### Excerpted records
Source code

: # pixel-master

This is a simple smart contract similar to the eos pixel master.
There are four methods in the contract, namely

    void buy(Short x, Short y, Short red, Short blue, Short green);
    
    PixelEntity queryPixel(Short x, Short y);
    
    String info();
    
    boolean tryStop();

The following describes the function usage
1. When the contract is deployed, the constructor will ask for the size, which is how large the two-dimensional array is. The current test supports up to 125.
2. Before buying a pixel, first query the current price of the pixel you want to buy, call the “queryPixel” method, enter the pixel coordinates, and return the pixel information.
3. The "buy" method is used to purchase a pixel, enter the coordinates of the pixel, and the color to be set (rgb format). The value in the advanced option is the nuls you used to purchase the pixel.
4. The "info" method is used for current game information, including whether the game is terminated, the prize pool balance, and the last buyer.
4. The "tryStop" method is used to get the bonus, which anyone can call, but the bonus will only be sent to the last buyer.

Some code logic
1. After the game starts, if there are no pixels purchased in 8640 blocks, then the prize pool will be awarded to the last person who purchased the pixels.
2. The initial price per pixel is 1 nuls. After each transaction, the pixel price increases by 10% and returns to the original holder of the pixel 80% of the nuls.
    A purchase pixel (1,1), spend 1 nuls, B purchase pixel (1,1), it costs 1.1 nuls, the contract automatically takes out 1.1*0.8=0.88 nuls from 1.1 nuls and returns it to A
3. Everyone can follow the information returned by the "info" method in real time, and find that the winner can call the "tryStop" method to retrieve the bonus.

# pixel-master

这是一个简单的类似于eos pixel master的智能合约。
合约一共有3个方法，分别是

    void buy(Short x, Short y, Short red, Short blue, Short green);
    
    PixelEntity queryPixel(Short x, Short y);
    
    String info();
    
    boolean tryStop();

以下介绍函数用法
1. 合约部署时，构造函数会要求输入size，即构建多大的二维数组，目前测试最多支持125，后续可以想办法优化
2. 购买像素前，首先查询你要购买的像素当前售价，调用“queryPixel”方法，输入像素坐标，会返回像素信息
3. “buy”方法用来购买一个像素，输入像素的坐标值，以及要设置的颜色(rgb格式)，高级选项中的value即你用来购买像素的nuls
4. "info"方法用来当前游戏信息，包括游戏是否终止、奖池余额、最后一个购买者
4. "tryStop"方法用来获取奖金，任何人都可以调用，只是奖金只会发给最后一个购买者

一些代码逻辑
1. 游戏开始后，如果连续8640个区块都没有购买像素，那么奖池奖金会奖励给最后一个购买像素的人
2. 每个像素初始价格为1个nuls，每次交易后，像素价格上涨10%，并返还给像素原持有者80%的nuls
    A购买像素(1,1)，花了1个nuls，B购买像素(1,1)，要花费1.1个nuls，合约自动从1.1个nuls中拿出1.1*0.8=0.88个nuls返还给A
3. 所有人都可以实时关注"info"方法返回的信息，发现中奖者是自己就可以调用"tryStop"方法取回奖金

### Your goal
Would you please give the data above again, exactly as it appears?

### Answer to this exercise
Source code

: # pixel-master

This is a simple smart contract similar to the eos pixel master.
There are four methods in the contract, namely

    void buy(Short x, Short y, Short red, Short blue, Short green);
    
    PixelEntity queryPixel(Short x, Short y);
    
    String info();
    
    boolean tryStop();

The following describes the function usage
1. When the contract is deployed, the constructor will ask for the size, which is how large the two-dimensional array is. The current test supports up to 125.
2. Before buying a pixel, first query the current price of the pixel you want to buy, call the “queryPixel” method, enter the pixel coordinates, and return the pixel information.
3. The "buy" method is used to purchase a pixel, enter the coordinates of the pixel, and the color to be set (rgb format). The value in the advanced option is the nuls you used to purchase the pixel.
4. The "info" method is used for current game information, including whether the game is terminated, the prize pool balance, and the last buyer.
4. The "tryStop" method is used to get the bonus, which anyone can call, but the bonus will only be sent to the last buyer.

Some code logic
1. After the game starts, if there are no pixels purchased in 8640 blocks, then the prize pool will be awarded to the last person who purchased the pixels.
2. The initial price per pixel is 1 nuls. After each transaction, the pixel price increases by 10% and returns to the original holder of the pixel 80% of the nuls.
    A purchase pixel (1,1), spend 1 nuls, B purchase pixel (1,1), it costs 1.1 nuls, the contract automatically takes out 1.1*0.8=0.88 nuls from 1.1 nuls and returns it to A
3. Everyone can follow the information returned by the "info" method in real time, and find that the winner can call the "tryStop" method to retrieve the bonus.

# pixel-master

这是一个简单的类似于eos pixel master的智能合约。
合约一共有3个方法，分别是

    void buy(Short x, Short y, Short red, Short blue, Short green);
    
    PixelEntity queryPixel(Short x, Short y);
    
    String info();
    
    boolean tryStop();

以下介绍函数用法
1. 合约部署时，构造函数会要求输入size，即构建多大的二维数组，目前测试最多支持125，后续可以想办法优化
2. 购买像素前，首先查询你要购买的像素当前售价，调用“queryPixel”方法，输入像素坐标，会返回像素信息
3. “buy”方法用来购买一个像素，输入像素的坐标值，以及要设置的颜色(rgb格式)，高级选项中的value即你用来购买像素的nuls
4. "info"方法用来当前游戏信息，包括游戏是否终止、奖池余额、最后一个购买者
4. "tryStop"方法用来获取奖金，任何人都可以调用，只是奖金只会发给最后一个购买者

一些代码逻辑
1. 游戏开始后，如果连续8640个区块都没有购买像素，那么奖池奖金会奖励给最后一个购买像素的人
2. 每个像素初始价格为1个nuls，每次交易后，像素价格上涨10%，并返还给像素原持有者80%的nuls
    A购买像素(1,1)，花了1个nuls，B购买像素(1,1)，要花费1.1个nuls，合约自动从1.1个nuls中拿出1.1*0.8=0.88个nuls返还给A
3. 所有人都可以实时关注"info"方法返回的信息，发现中奖者是自己就可以调用"tryStop"方法取回奖金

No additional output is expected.